Treatment and Therapy

The treatment of jaundice depends on the underlying pathology. For clinical purposes, the two major types need to be separated: jaundice resulting from hemolytic disease (Rh, ABO, and other blood group incompatibilities) and nonhemolytic jaundice. Nonhemolytic jaundice may be physiologic or an accentuation of physiologic jaundice, such as jaundice caused by polycythemia (an increased number of red blood cells), cephalhematoma (the collection of blood in the scalp between the bone and bone lining), bruising, cerebral or other hemorrhages, swallowed blood, increased enterohepatic shunting (because of breastfeeding, delayed passage of stools, or gastrointestinal tract obstruction), and infection or sepsis.

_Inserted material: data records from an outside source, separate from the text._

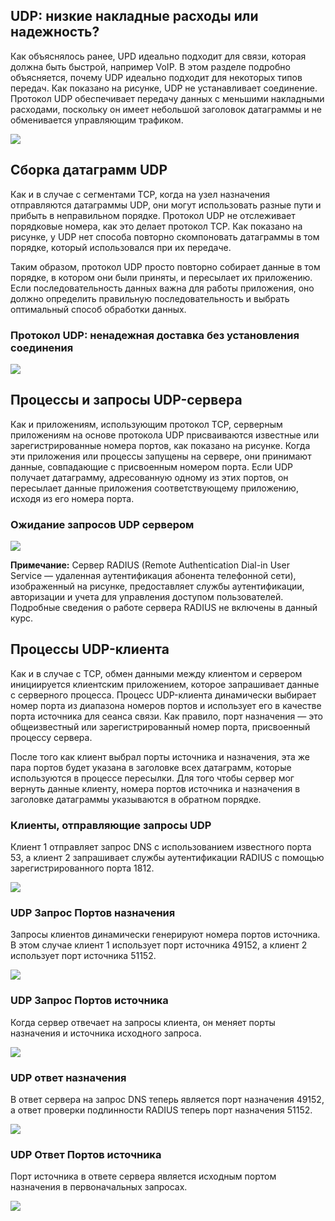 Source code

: <!-- verified: agorbachev 03.05.2022 -->

<!-- 14.7.1 -->
## UDP: низкие накладные расходы или надежность?

Как объяснялось ранее, UPD идеально подходит для связи, которая должна быть быстрой, например VoIP. В этом разделе подробно объясняется, почему UDP идеально подходит для некоторых типов передач. Как показано на рисунке, UDP не устанавливает соединение. Протокол UDP обеспечивает передачу данных с меньшими накладными расходами, поскольку он имеет небольшой заголовок датаграммы и не обменивается управляющим трафиком.

![](./assets/14.7.1.png)
<!-- /courses/itn-dl/aeed7cc0-34fa-11eb-ad9a-f74babed41a6/af246b40-34fa-11eb-ad9a-f74babed41a6/assets/2e691df2-1c25-11ea-81a0-ffc2c49b96bc.svg -->

<!-- 14.7.2 -->
## Сборка датаграмм UDP

Как и в случае с сегментами TCP, когда на узел назначения отправляются датаграммы UDP, они могут использовать разные пути и прибыть в неправильном порядке. Протокол UDP не отслеживает порядковые номера, как это делает протокол TCP. Как показано на рисунке, у UDP нет способа повторно скомпоновать датаграммы в том порядке, который использовался при их передаче.

Таким образом, протокол UDP просто повторно собирает данные в том порядке, в котором они были приняты, и пересылает их приложению. Если последовательность данных важна для работы приложения, оно должно определить правильную последовательность и выбрать оптимальный способ обработки данных.

### Протокол UDP: ненадежная доставка без установления соединения

![](./assets/14.7.2.png)
<!-- /courses/itn-dl/aeed7cc0-34fa-11eb-ad9a-f74babed41a6/af246b40-34fa-11eb-ad9a-f74babed41a6/assets/2e694504-1c25-11ea-81a0-ffc2c49b96bc.svg -->

<!-- 14.7.3 -->
## Процессы и запросы UDP-сервера

Как и приложениям, использующим протокол TCP, серверным приложениям на основе протокола UDP присваиваются известные или зарегистрированные номера портов, как показано на рисунке. Когда эти приложения или процессы запущены на сервере, они принимают данные, совпадающие с присвоенным номером порта. Если UDP получает датаграмму, адресованную одному из этих портов, он пересылает данные приложения соответствующему приложению, исходя из его номера порта.

### Ожидание запросов UDP сервером

![](./assets/14.7.3.png)
<!-- /courses/itn-dl/aeed7cc0-34fa-11eb-ad9a-f74babed41a6/af246b40-34fa-11eb-ad9a-f74babed41a6/assets/2e69ba30-1c25-11ea-81a0-ffc2c49b96bc.svg -->

**Примечание:** Сервер RADIUS (Remote Authentication Dial-in User Service ― удаленная аутентификация абонента телефонной сети), изображенный на рисунке, предоставляет службы аутентификации, авторизации и учета для управления доступом пользователей. Подробные сведения о работе сервера RADIUS не включены в данный курс.

<!-- 14.7.4 -->
## Процессы UDP-клиента

Как и в случае с TCP, обмен данными между клиентом и сервером инициируется клиентским приложением, которое запрашивает данные с серверного процесса. Процесс UDP-клиента динамически выбирает номер порта из диапазона номеров портов и использует его в качестве порта источника для сеанса связи. Как правило, порт назначения — это общеизвестный или зарегистрированный номер порта, присвоенный процессу сервера.

После того как клиент выбрал порты источника и назначения, эта же пара портов будет указана в заголовке всех датаграмм, которые используются в процессе пересылки. Для того чтобы сервер мог вернуть данные клиенту, номера портов источника и назначения в заголовке датаграммы указываются в обратном порядке.

### Клиенты, отправляющие запросы UDP

Клиент 1 отправляет запрос DNS с использованием известного порта 53, а клиент 2 запрашивает службы аутентификации RADIUS с помощью зарегистрированного порта 1812.

![](./assets/14.7.4-1.png)
<!-- /courses/itn-dl/aeed7cc0-34fa-11eb-ad9a-f74babed41a6/af246b40-34fa-11eb-ad9a-f74babed41a6/assets/2e69e146-1c25-11ea-81a0-ffc2c49b96bc.svg -->

### UDP Запрос Портов назначения

Запросы клиентов динамически генерируют номера портов источника. В этом случае клиент 1 использует порт источника 49152, а клиент 2 использует порт источника 51152.

![](./assets/14.7.4-2.png)
<!-- /courses/itn-dl/aeed7cc0-34fa-11eb-ad9a-f74babed41a6/af246b40-34fa-11eb-ad9a-f74babed41a6/assets/2e6a085a-1c25-11ea-81a0-ffc2c49b96bc.svg -->

### UDP Запрос Портов источника

Когда сервер отвечает на запросы клиента, он меняет порты назначения и источника исходного запроса.

![](./assets/14.7.4-3.png)
<!-- /courses/itn-dl/aeed7cc0-34fa-11eb-ad9a-f74babed41a6/af246b40-34fa-11eb-ad9a-f74babed41a6/assets/2e6a5673-1c25-11ea-81a0-ffc2c49b96bc.svg -->

### UDP  ответ назначения

В ответ сервера на запрос DNS теперь является порт назначения 49152, а ответ проверки подлинности RADIUS теперь порт назначения 51152.

![](./assets/14.7.4-4.png)
<!-- /courses/itn-dl/aeed7cc0-34fa-11eb-ad9a-f74babed41a6/af246b40-34fa-11eb-ad9a-f74babed41a6/assets/2e6a7d89-1c25-11ea-81a0-ffc2c49b96bc.svg -->

### UDP Ответ Портов источника

Порт источника в ответе сервера является исходным портом назначения в первоначальных запросах.

![](./assets/14.7.4-5.png)
<!-- /courses/itn-dl/aeed7cc0-34fa-11eb-ad9a-f74babed41a6/af246b40-34fa-11eb-ad9a-f74babed41a6/assets/2e6acba2-1c25-11ea-81a0-ffc2c49b96bc.svg -->

<!-- 14.7.5 -->
<!-- quiz -->

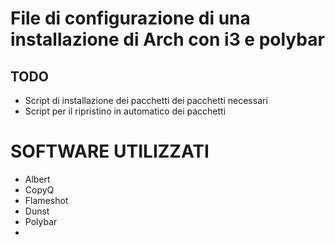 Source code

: # File di configurazione di una installazione di Arch con i3 e polybar

## TODO
- Script di installazione dei pacchetti dei pacchetti necessari
- Script per il ripristino in automatico dei pacchetti

# SOFTWARE UTILIZZATI
- Albert
- CopyQ
- Flameshot
- Dunst
- Polybar
-
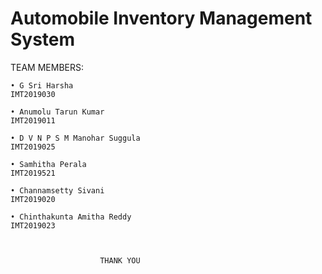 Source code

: # Automobile Inventory Management System


TEAM MEMBERS:

    • G Sri Harsha 
	IMT2019030

    • Anumolu Tarun Kumar
	IMT2019011

    • D V N P S M Manohar Suggula
	IMT2019025

    • Samhitha Perala
	IMT2019521

    • Channamsetty Sivani
	IMT2019020

    • Chinthakunta Amitha Reddy
	IMT2019023



						THANK YOU




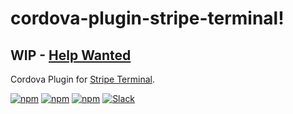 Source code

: # cordova-plugin-stripe-terminal!

## WIP - [Help Wanted](https://github.com/eventOneHQ/cordova-plugin-stripe-terminal/issues/1)

Cordova Plugin for [Stripe Terminal](https://stripe.com/terminal).

[![npm](https://img.shields.io/npm/l/cordova-plugin-stripe-terminal.svg)](https://www.npmjs.com/package/cordova-plugin-stripe-terminal/)
[![npm](https://img.shields.io/npm/dt/cordova-plugin-stripe-terminal.svg)](https://www.npmjs.com/package/cordova-plugin-stripe-terminal)
[![npm](https://img.shields.io/npm/dm/cordova-plugin-stripe-terminal.svg)](https://www.npmjs.com/package/cordova-plugin-stripe-terminal)
[![Slack](https://slack-oss.geteventone.com/badge.svg)](https://slack-oss.geteventone.com)
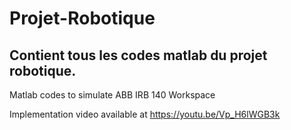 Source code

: # Projet-Robotique

Contient tous les codes matlab du projet robotique.
----------------------------------------------------------
Matlab codes to simulate ABB IRB 140 Workspace

Implementation video available at https://youtu.be/Vp_H6lWGB3k
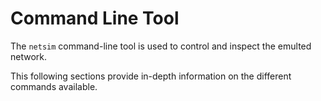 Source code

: # Command Line Tool

The `netsim` command-line tool is used to control and inspect the emulted network.

This following sections provide in-depth information on the different commands available.
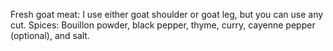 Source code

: Fresh goat meat: I use either goat shoulder or goat leg, but you can use any cut. Spices: Bouillon powder, black pepper, thyme, curry, cayenne pepper (optional), and salt.
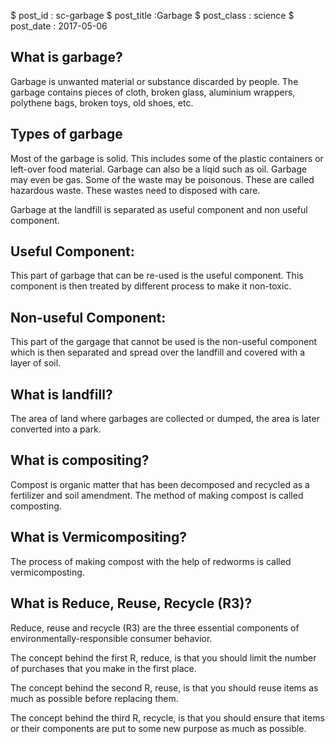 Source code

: $ post_id : sc-garbage
$ post_title :Garbage
$ post_class : science
$ post_date : 2017-05-06

## What is garbage?

Garbage is unwanted material or substance discarded by people. The garbage contains pieces of cloth, broken glass, aluminium wrappers, polythene bags, broken toys, old shoes, etc.

## Types of garbage

Most of the garbage is solid. This includes some of the plastic containers or left-over food material. Garbage can also be a liqid such as oil. Garbage may even be gas. Some of the waste may be poisonous. These are called hazardous waste. These wastes need to disposed with care.

Garbage at the landfill is separated as useful component and non useful component.

## Useful Component:

This part of garbage that can be re-used is the useful component. This component is then treated by different process to make it non-toxic.

## Non-useful Component:

This part of the gargage that cannot be used is the non-useful component which is then separated and spread over the landfill and covered with a layer of soil.

## What is landfill?

The area of land where garbages are collected or dumped, the area is later converted into a park.

## What is compositing?

Compost is organic matter that has been decomposed and recycled as a fertilizer and soil amendment. The method of making compost is called composting.

## What is Vermicompositing?

The process of making compost with the help of redworms is called vermicomposting.

## What is Reduce, Reuse, Recycle (R3)?

Reduce, reuse and recycle (R3) are the three essential components of environmentally-responsible consumer behavior.

The concept behind the first R, reduce, is that you should limit the number of purchases that you make in the first place.

The concept behind the second R, reuse, is that you should reuse items as much as possible before replacing them.

The concept behind the third R, recycle, is that you should ensure that items or their components are put to some new purpose as much as possible.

Infants with nonhemolytic jaundice are generally treated with phototherapy. Phototherapy consists of exposure of the baby’s skin to light energy from a bank of fluorescent, other special lamps, or sunlight. The light converts the fat-soluble bilirubin, which cannot be excreted, into a water-soluble bilirubin, which can be easily excreted in the bile, thus lowering the serum concentration of bilirubin.

When the serum bilirubin level reaches between 20 and 25 milligrams per 100 milliliters—some clinicians advocate between 25 and 30 milligrams per 100 milliliters—exchange transfusion is generally recommended. In this method, all the baby’s bilirubin-containing blood is removed and exchanged with compatible blood, without bilirubin, from a donor. Both forms of treatment, phototherapy and exchange transfusion, aim to reduce or remove bilirubin from the baby’s system, thereby preventing brain injury.

Perspective and Prospects

Jaundice was identified as a major problem in newborn infants in the nineteenth century. Its association with brain injury was first described by German pathologist Johannes J. Orth in 1875. Fifty years later, brain damage was further identified with increased destruction of red blood cells because of hemolysis caused by Rh and ABO blood group incompatibilities.

It was also realized, however, that jaundice is encountered in healthy newborn infants. The major problem has been to identify which infants are at risk for brain damage when bilirubin is at a particular level. Since there are multiple confounding factors, better means are being developed for identifying risks, such as laboratory methods to identify free (unbound) bilirubin and noninvasive clinical methods such as auditory evoked potential to measure brain waves in response to sound and nuclear magnetic resonance to measure the energy metabolism of brain cells. In addition, methods to prevent the formation of bilirubin or to reduce its levels by decreasing the activity of the enzyme heme oxygenase are being studied.

Bibliography

Behrman, Richard E., Robert M. Kliegman, and Hal B. Jenson, eds. Nelson Textbook of Pediatrics. 21st ed. Saunders/Elsevier, 2020.

Kirchner, Jeffrey T. “Clinical Assessment of Neonatal Jaundice.” American Family Physician, vol. 62, no. 8, 2000, p. 1880.

MacDonald, Mhairi G., Mary M. K. Seshia, and Martha D. Mullett, eds. Avery’s Neonatology: Pathophysiology and Management of the Newborn. 6th ed., Lippincott, 2005.

Martin, Richard J., Avroy A. Fanaroff, and Michele C. Walsh, eds. Fanaroff and Martin’s Neonatal-Perinatal Medicine: Diseases of the Fetus and Infant. 2 vols. 11th ed., Mosby/Elsevier, 2020.